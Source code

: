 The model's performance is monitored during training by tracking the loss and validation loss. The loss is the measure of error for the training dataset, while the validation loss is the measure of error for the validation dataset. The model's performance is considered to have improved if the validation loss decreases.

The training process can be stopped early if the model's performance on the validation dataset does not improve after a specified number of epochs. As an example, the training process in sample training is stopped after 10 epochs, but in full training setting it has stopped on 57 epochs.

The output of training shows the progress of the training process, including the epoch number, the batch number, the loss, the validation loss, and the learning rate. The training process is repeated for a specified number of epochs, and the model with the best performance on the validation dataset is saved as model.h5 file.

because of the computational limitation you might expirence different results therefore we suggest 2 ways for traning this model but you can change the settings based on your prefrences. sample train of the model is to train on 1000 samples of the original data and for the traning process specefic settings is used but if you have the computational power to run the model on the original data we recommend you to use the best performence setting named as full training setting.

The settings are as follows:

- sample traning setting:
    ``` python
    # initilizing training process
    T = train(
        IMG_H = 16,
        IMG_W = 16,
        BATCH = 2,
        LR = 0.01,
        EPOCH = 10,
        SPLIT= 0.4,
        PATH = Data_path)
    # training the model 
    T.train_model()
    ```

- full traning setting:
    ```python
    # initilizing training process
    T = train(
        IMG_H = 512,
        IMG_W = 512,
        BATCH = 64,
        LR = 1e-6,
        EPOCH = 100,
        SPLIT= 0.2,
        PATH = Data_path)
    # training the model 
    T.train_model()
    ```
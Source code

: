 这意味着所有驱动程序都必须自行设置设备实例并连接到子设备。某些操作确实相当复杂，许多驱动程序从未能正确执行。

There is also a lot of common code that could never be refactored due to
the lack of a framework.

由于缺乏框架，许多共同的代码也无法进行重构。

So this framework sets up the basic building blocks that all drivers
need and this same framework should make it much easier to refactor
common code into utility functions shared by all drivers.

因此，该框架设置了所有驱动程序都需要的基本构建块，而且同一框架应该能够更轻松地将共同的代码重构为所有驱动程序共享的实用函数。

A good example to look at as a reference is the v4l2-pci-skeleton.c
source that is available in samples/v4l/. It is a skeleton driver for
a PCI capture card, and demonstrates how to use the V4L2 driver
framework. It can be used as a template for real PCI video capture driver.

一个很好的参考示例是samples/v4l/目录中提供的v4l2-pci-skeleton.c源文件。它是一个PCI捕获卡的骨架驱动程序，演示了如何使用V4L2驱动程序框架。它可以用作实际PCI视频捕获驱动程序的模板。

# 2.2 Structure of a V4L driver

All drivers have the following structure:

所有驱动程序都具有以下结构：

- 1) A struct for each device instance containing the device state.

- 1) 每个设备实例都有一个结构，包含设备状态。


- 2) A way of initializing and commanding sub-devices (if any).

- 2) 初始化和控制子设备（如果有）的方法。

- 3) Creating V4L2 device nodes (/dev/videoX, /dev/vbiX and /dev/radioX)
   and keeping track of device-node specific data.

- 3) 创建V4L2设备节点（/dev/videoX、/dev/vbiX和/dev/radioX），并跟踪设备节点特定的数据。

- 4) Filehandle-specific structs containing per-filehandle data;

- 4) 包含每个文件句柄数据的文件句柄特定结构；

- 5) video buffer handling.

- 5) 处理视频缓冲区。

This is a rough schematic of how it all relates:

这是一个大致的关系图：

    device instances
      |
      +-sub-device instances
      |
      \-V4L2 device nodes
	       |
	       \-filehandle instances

INSTRUCTIONS FOR THE TASK — Please give the records again exactly as they are.

SOLUTION FOR THIS TASK —
Source code

: The model's performance is monitored during training by tracking the loss and validation loss. The loss is the measure of error for the training dataset, while the validation loss is the measure of error for the validation dataset. The model's performance is considered to have improved if the validation loss decreases.

The training process can be stopped early if the model's performance on the validation dataset does not improve after a specified number of epochs. As an example, the training process in sample training is stopped after 10 epochs, but in full training setting it has stopped on 57 epochs.

The output of training shows the progress of the training process, including the epoch number, the batch number, the loss, the validation loss, and the learning rate. The training process is repeated for a specified number of epochs, and the model with the best performance on the validation dataset is saved as model.h5 file.

because of the computational limitation you might expirence different results therefore we suggest 2 ways for traning this model but you can change the settings based on your prefrences. sample train of the model is to train on 1000 samples of the original data and for the traning process specefic settings is used but if you have the computational power to run the model on the original data we recommend you to use the best performence setting named as full training setting.

The settings are as follows:

- sample traning setting:
    ``` python
    # initilizing training process
    T = train(
        IMG_H = 16,
        IMG_W = 16,
        BATCH = 2,
        LR = 0.01,
        EPOCH = 10,
        SPLIT= 0.4,
        PATH = Data_path)
    # training the model 
    T.train_model()
    ```

- full traning setting:
    ```python
    # initilizing training process
    T = train(
        IMG_H = 512,
        IMG_W = 512,
        BATCH = 64,
        LR = 1e-6,
        EPOCH = 100,
        SPLIT= 0.2,
        PATH = Data_path)
    # training the model 
    T.train_model()
    ```
Source code

: 这意味着所有驱动程序都必须自行设置设备实例并连接到子设备。某些操作确实相当复杂，许多驱动程序从未能正确执行。

There is also a lot of common code that could never be refactored due to
the lack of a framework.

由于缺乏框架，许多共同的代码也无法进行重构。

So this framework sets up the basic building blocks that all drivers
need and this same framework should make it much easier to refactor
common code into utility functions shared by all drivers.

因此，该框架设置了所有驱动程序都需要的基本构建块，而且同一框架应该能够更轻松地将共同的代码重构为所有驱动程序共享的实用函数。

A good example to look at as a reference is the v4l2-pci-skeleton.c
source that is available in samples/v4l/. It is a skeleton driver for
a PCI capture card, and demonstrates how to use the V4L2 driver
framework. It can be used as a template for real PCI video capture driver.

一个很好的参考示例是samples/v4l/目录中提供的v4l2-pci-skeleton.c源文件。它是一个PCI捕获卡的骨架驱动程序，演示了如何使用V4L2驱动程序框架。它可以用作实际PCI视频捕获驱动程序的模板。

# 2.2 Structure of a V4L driver

All drivers have the following structure:

所有驱动程序都具有以下结构：

- 1) A struct for each device instance containing the device state.

- 1) 每个设备实例都有一个结构，包含设备状态。


- 2) A way of initializing and commanding sub-devices (if any).

- 2) 初始化和控制子设备（如果有）的方法。

- 3) Creating V4L2 device nodes (/dev/videoX, /dev/vbiX and /dev/radioX)
   and keeping track of device-node specific data.

- 3) 创建V4L2设备节点（/dev/videoX、/dev/vbiX和/dev/radioX），并跟踪设备节点特定的数据。

- 4) Filehandle-specific structs containing per-filehandle data;

- 4) 包含每个文件句柄数据的文件句柄特定结构；

- 5) video buffer handling.

- 5) 处理视频缓冲区。

This is a rough schematic of how it all relates:

这是一个大致的关系图：

    device instances
      |
      +-sub-device instances
      |
      \-V4L2 device nodes
	       |
	       \-filehandle instances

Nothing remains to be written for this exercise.